ASSIGNMENT: Only these lines of the data below are wanted: the one with "the application compute", the one with "The purpose of", and any lines between them, each repeated exactly.

PROVIDED DATA:
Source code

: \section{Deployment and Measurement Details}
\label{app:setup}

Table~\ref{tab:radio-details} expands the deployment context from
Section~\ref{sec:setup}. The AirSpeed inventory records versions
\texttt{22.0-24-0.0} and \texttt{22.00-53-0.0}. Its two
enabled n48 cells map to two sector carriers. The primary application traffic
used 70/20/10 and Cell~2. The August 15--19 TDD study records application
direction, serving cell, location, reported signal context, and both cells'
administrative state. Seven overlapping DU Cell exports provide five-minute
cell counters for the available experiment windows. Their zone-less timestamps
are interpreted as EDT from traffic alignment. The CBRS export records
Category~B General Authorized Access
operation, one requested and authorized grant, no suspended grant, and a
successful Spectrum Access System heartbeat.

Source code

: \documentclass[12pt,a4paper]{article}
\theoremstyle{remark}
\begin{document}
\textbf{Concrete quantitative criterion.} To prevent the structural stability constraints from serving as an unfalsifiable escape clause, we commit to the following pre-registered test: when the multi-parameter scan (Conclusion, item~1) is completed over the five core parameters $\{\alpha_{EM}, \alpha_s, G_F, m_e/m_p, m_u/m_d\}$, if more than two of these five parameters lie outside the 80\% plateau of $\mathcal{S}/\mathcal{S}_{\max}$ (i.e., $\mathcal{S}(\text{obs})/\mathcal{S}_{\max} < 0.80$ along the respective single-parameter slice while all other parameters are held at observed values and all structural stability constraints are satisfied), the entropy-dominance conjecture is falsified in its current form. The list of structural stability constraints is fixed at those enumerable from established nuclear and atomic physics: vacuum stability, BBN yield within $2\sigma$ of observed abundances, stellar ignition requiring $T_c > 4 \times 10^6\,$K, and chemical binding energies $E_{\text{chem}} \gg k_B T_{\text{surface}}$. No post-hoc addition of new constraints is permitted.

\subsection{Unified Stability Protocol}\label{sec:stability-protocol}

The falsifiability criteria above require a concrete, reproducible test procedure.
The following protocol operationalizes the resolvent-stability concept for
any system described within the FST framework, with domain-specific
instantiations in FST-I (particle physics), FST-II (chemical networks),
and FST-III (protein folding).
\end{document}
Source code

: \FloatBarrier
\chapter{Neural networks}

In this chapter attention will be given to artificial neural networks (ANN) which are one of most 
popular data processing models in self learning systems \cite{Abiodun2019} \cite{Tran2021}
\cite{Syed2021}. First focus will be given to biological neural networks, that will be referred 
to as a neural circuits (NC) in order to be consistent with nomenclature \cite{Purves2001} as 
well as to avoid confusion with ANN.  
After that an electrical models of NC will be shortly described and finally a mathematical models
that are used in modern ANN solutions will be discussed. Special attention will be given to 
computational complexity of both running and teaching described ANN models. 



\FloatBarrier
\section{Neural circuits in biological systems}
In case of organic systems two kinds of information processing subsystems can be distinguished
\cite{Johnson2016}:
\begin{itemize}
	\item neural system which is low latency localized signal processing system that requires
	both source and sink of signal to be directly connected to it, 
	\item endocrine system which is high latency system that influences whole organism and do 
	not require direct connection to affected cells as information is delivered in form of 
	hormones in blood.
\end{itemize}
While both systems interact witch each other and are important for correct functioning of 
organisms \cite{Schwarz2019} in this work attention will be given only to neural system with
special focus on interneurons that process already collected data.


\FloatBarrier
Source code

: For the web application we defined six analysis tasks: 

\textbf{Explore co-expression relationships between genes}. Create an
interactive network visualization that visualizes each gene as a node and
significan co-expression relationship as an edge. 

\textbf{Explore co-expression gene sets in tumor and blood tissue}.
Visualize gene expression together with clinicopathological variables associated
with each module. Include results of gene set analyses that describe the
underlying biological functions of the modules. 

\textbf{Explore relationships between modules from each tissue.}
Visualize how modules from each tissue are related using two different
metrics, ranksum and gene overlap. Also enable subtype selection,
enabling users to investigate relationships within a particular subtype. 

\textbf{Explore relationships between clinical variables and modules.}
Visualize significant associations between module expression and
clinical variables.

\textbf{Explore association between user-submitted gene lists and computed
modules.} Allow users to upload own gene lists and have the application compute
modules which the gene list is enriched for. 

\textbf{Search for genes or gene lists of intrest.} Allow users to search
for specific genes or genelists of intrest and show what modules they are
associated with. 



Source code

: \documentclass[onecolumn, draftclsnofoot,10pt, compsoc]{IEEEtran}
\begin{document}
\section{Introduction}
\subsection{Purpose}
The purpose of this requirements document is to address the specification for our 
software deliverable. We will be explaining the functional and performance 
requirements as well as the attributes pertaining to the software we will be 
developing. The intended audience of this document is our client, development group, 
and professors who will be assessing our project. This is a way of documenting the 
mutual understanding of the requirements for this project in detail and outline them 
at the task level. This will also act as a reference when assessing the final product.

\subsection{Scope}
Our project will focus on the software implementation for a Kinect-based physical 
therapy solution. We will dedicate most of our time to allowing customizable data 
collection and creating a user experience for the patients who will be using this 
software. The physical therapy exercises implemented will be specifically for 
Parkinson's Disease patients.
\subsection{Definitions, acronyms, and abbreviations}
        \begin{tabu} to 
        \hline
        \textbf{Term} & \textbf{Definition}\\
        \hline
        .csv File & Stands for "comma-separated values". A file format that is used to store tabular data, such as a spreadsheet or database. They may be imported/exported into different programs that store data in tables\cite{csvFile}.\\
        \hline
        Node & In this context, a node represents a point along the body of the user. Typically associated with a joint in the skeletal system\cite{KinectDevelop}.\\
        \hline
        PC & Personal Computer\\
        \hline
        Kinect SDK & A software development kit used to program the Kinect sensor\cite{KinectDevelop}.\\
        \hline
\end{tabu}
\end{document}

REPLY:
modules.} Allow users to upload own gene lists and have the application compute
modules which the gene list is enriched for. 

\textbf{Search for genes or gene lists of intrest.} Allow users to search
for specific genes or genelists of intrest and show what modules they are
associated with. 



Source code

: \documentclass[onecolumn, draftclsnofoot,10pt, compsoc]{IEEEtran}
\begin{document}
\section{Introduction}
\subsection{Purpose}
The purpose of this requirements document is to address the specification for our 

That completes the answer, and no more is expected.